Rebaños.

Por Anamaría Correa Crespo.

@anamacorrea75

Edición 433 – junio 2018.

Muchos filósofos a lo largo de la historia del mundo occidental se han preguntado acerca de la innata bondad o maldad del ser humano. Unos, como Rousseau, estaban convencidos de que el ser humano era bueno mientras estaba en estado de naturaleza; es decir, antes de que existiera ninguna forma de sociedad. Luego, a medida que se tejieron las relaciones humanas, unos empezaron a alegar propiedad sobre los objetos que les rodeaban, y con ello vino la corrupción, el pecado original, por así decirlo: la envidia, la codicia y otras prácticas de Adán.

En cambio, otros como Thomas Hobbes creían con firmeza en la innata maldad del ser humano: el hombre o el lobo, daba igual. Hobbes creía que llevamos la maldad en el ADN —aunque este hubiera sido descubierto mucho después—, y era la sociedad la que nos hacía abandonar nuestros deseos más bajos. El rol de los grupos y la vida social aún eran inciertos.

Bondad o maldad intrínseca, hay algo que continúa inquietando a filósofos y psicólogos, y esto es el grado de autonomía que mantienen los seres humanos con respecto a los grupos de los que forman parte. A lo que me refiero es hasta qué punto el ser humano es influenciable por el entorno en el que vive y qué nos puede decir este grado de maleabilidad sobre la posibilidad de que el ser humano se resista ante situaciones de injusticia u opresión; es decir, exhiba su bondad o su maldad. Porque, reconozcámoslo, demasiados seres humanos mantuvieron silencio ante diversas situaciones de oprobio e injusticias en el pasado.
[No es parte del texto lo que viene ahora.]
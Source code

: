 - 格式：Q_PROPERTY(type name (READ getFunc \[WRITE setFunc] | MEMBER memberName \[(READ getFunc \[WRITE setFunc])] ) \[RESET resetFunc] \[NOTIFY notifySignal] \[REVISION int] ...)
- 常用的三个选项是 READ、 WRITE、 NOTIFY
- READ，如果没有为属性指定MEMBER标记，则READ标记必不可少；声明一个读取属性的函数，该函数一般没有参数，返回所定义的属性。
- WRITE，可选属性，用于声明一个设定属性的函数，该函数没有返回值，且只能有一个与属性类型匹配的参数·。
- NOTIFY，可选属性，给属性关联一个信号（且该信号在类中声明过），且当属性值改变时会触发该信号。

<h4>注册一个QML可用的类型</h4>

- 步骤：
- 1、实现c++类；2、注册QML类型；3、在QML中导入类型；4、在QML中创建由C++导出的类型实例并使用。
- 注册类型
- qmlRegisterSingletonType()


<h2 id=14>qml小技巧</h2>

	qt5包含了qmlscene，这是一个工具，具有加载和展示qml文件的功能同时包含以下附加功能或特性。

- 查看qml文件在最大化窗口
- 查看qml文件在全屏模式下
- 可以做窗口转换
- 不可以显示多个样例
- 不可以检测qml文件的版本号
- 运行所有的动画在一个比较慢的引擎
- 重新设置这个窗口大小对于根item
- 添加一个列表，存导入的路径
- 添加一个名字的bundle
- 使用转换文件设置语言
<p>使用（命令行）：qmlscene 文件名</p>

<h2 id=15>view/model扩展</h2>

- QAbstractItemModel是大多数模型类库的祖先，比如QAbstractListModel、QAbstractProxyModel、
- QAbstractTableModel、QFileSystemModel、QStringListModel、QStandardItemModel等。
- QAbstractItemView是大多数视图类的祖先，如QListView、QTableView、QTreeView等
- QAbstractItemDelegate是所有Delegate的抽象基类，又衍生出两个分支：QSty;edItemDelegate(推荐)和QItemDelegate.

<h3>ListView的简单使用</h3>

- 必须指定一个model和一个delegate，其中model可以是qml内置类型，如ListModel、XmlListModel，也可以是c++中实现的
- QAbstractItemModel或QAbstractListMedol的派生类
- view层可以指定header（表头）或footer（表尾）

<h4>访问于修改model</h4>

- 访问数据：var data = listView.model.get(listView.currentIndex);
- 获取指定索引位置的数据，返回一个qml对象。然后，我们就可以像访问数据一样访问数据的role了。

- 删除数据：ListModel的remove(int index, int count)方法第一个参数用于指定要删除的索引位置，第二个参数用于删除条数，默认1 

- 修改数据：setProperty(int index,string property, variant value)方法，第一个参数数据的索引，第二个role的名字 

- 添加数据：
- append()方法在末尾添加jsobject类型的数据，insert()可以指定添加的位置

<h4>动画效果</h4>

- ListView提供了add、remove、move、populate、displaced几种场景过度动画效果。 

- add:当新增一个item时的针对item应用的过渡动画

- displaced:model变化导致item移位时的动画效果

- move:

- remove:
En 1972 Irving Janis desarrolló el concepto de pensamiento grupal (group think) en su libro del mismo nombre, para describir el peligroso comportamiento que los seres humanos pueden adoptar cuando están en grupo y la influencia del colectivo se vuelve más fuerte que la determinación individual.

El pensamiento grupal es un mecanismo potente y persistente que incrementa la polarización extrema y lleva al desconocimiento de opiniones, ideas y estrategias disidentes, porque son silenciadas. Según James Mortimer hay ocho elementos que son sintomáticos del pensamiento grupal: la ilusión de invulnerabilidad, que hace que el grupo exhiba un excesivo optimismo y que se aventure a tomar riesgos que no han sido lo suficientemente sopesados. La racionalización colectiva mediante la cual los miembros del grupo desconocen las advertencias, conjeturan explicaciones para todo y no deliberan críticamente acerca de sus presupuestos. Otra alerta de la ocurrencia del pensamiento grupal es la creencia en la inherente superioridad moral del grupo, que hace que sus miembros crean en la venialidad de su causa e ignoren las consecuencias morales y éticas de sus decisiones. Además, cuando los colectivos han caído presos del pensamiento grupal desarrollan visiones estereotipadas del resto. La caricaturización del “enemigo” y las visiones muy simplificadas hacen que se desestimen las respuestas necesarias al conflicto. Perciben al resto de la gente como desinformada, que no ha sintonizado con el “momento histórico”, “que son parte del pasado”, distribuyen “fake news” o cualquier otra excusa rápida para minimizarlos. El pensamiento grupal puede ocasionar que miembros del grupo presionen directamente a otros para que no expresen visiones que contradigan la del grupo o que los miembros simplemente decidan autocensurarse para no incomodarlo.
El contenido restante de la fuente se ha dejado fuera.